Sunday, September 27, 2009

滑牛肉面

Having taken Friday off of work to.... study..... I ended up doing my market shopping, and going out for lunch, afternoon tea and dinner. But yesterday to everyone's surprise, including mine, I sat down and have almost completed my presentation for Barossa Tourism (The TG and I will have to go up in a couple of weekends and take some extra photos, but I figure he'll feel at home!)

At the markets I had bought the ingredients for this months' Daring Cooks recipe - give or take two key ingredients, so my Saturday night dinner plans were washed away. However I did have a packet of sheet noodles.

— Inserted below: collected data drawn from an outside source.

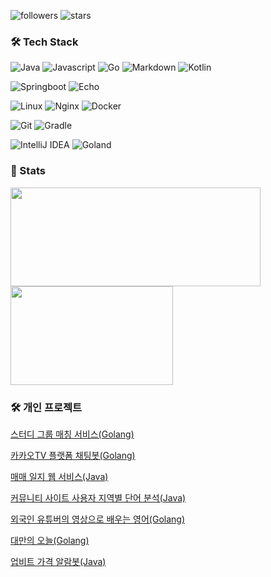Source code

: ![followers](https://img.shields.io/github/followers/nice7677?style=social)
![stars](https://img.shields.io/github/stars/nice7677?style=social)

### 🛠 Tech Stack

![Java](http://img.shields.io/badge/-Java-e8892f?style=flat-square&logo=java&logoColor=white)
![Javascript](http://img.shields.io/badge/-Javascript-fcd400?style=flat-square&logo=javascript&logoColor=black)
![Go](http://img.shields.io/badge/-Go-69d7e4?style=flat-square&logo=go&logoColor=black)
![Markdown](http://img.shields.io/badge/-Markdown-white?style=flat-square&logo=markdown&logoColor=black)
![Kotlin](http://img.shields.io/badge/-Kotlin-7f52ff?style=flat-square&logo=kotlin&logoColor=white)

![Springboot](http://img.shields.io/badge/-Springboot-629e3a?style=flat-square&logo=springboot&logoColor=white)
![Echo](http://img.shields.io/badge/-Echo-3190d1?style=flat-square&logo=go&logoColor=white)

![Linux](http://img.shields.io/badge/-Linux-fad134?style=flat-square&logo=linux&logoColor=black)
![Nginx](http://img.shields.io/badge/-Nginx-2b9900?style=flat-square&logo=nginx&logoColor=white)
![Docker](http://img.shields.io/badge/-Docker-3596ed?style=flat-square&logo=docker&logoColor=white)

![Git](http://img.shields.io/badge/-Git-white?style=flat-square&logo=git)
![Gradle](http://img.shields.io/badge/-Gradle-green?style=flat-square&logo=gradle&logoColor=09303a)

![IntelliJ IDEA](http://img.shields.io/badge/-IntelliJ%20IDEA-black?style=flat-square&logo=intellijidea&logoColor=white)
![Goland](http://img.shields.io/badge/-Goland-black?style=flat-square&logo=goland&logoColor=white)

### 🚦 Stats

<div>
  <span><img align="center" width="400px" height="158px" src="https://github-readme-stats.vercel.app/api?username=nice7677&theme=highcontrast&show_icons=true" /></span>
  <span><img align="center" width="260px" height="158px" src="https://github-readme-stats.vercel.app/api/top-langs/?username=nice7677&theme=highcontrast&layout=compact&langs_count=10" /></span>
</div>


### 🛠 개인 프로젝트
[스터디 그룹 매칭 서비스(Golang)](https://github.com/nice7677/studygroup-for-portfolio)

[카카오TV 플랫폼 채팅봇(Golang)](https://github.com/nice7677/kakaotv-chat-bot-for-portfolio)

[매매 일지 웹 서비스(Java)](https://github.com/nice7677/trading-note-for-portfolio)

[커뮤니티 사이트 사용자 지역별 단어 분석(Java)](https://github.com/nice7677/community-site-analysis-for-portfolio)

[외국인 유튜버의 영상으로 배우는 영어(Golang)](https://github.com/nice7677/learn-english-with-video-subtitle-for-portfolio)

[대만의 오늘(Golang)](https://github.com/nice7677/taiwantoday-for-portfolio)

[업비트 가격 알람봇(Java)](https://github.com/nice7677/upbit-price-alarmbot-for-portfolio)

So I decided to reward myself for finally doing the damn presentation by cooking myself my famous HuaNiuRouMian (滑牛肉面), or Slippery Beef Noodles. I call them this because there's beef in it and they're slippery.

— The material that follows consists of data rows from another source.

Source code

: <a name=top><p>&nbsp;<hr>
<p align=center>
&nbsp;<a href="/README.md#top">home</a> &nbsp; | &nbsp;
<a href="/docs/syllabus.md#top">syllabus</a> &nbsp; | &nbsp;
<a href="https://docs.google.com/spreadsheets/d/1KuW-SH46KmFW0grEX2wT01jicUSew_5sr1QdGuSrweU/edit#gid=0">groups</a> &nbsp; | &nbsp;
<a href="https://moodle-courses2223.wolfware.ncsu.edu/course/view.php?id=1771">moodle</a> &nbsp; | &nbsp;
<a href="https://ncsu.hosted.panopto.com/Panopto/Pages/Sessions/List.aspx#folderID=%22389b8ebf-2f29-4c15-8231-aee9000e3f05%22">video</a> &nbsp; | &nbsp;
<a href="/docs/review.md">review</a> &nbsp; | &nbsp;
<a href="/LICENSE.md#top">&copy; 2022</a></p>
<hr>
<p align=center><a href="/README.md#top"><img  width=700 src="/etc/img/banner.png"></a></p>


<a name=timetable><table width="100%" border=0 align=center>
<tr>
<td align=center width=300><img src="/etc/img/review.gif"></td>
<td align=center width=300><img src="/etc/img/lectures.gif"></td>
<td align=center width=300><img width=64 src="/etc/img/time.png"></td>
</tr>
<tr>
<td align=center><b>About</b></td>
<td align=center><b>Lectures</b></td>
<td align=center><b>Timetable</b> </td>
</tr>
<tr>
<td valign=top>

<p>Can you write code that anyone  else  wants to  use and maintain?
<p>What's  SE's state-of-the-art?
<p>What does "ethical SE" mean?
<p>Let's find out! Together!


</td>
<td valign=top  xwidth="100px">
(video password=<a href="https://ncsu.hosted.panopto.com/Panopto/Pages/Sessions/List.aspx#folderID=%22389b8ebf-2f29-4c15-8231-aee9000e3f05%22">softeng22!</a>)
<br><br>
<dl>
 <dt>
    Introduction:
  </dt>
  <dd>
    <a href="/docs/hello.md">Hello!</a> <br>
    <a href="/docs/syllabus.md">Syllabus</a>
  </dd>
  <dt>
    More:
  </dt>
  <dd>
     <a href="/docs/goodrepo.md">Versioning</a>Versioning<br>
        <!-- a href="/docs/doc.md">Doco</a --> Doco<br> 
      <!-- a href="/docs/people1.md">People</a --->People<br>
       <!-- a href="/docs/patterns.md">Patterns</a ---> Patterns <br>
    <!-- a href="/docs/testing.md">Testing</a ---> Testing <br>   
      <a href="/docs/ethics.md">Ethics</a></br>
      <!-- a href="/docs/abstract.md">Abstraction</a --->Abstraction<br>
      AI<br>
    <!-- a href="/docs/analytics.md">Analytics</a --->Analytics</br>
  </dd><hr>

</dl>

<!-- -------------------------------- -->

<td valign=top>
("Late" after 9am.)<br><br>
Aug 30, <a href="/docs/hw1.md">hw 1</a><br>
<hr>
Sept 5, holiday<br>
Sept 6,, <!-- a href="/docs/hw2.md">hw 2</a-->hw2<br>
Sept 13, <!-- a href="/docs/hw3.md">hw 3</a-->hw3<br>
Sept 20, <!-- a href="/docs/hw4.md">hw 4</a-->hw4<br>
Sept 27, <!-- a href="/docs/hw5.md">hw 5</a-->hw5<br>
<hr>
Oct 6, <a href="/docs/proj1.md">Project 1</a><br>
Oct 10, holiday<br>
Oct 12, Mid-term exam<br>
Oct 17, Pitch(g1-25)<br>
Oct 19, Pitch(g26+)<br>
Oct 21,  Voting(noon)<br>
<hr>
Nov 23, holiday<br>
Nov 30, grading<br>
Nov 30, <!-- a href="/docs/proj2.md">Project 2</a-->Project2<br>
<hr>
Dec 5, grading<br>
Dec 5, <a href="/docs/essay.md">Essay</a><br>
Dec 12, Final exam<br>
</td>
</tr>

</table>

  1. In a hot wok cook about 3 tablespoons of peanut oil for a couple of minutes and allow to cool. Once cool mix half of this with a teaspoon of corn flour, a teaspoon of soy sauce and a splash of water. Marinate about 200g of beef strips in this for at least half an hour.
  2. Cut strips of noodles off the sheet - nice thick noodles. Cover in a bowl with boiling water, pulling the noodles apart with chopsticks. They will only take a couple of minutes to cook. Drain them and set aside.
  3. Heat the left over oil in the wok again and fry off half a small, diced onion, garlic, ginger and half a teaspoon of hot pepper sauce. When this is coloured, add the beef with all of the marinade and cook until almost done through.
  4. Then add a couple of bunches of Chinese spinach. This is often grown hydroponically so needs a good wash to get rid of any sand. I sometimes don't do this properly and the whole dish ends up a bit crunchy. Once the spinach is wilted remove everything from the wok.
  5. Pop the noodles into the wok and season them with a mixture of half a teaspoon of sugar, a teaspoon of light soy and a teaspoon and a half of dark thick soy. Add a small splash of fish sauce for seasoning.
  6. Return the beef and vegetables and heat through
  7. Consume immediately!

2 comments:

A Free Man said...

We're going to the market tomorrow for lunch. Korean. Yum.

Kitty said...

mmmm.... Korean!!! Mapo or that place inside the market that does the Taxi Driver?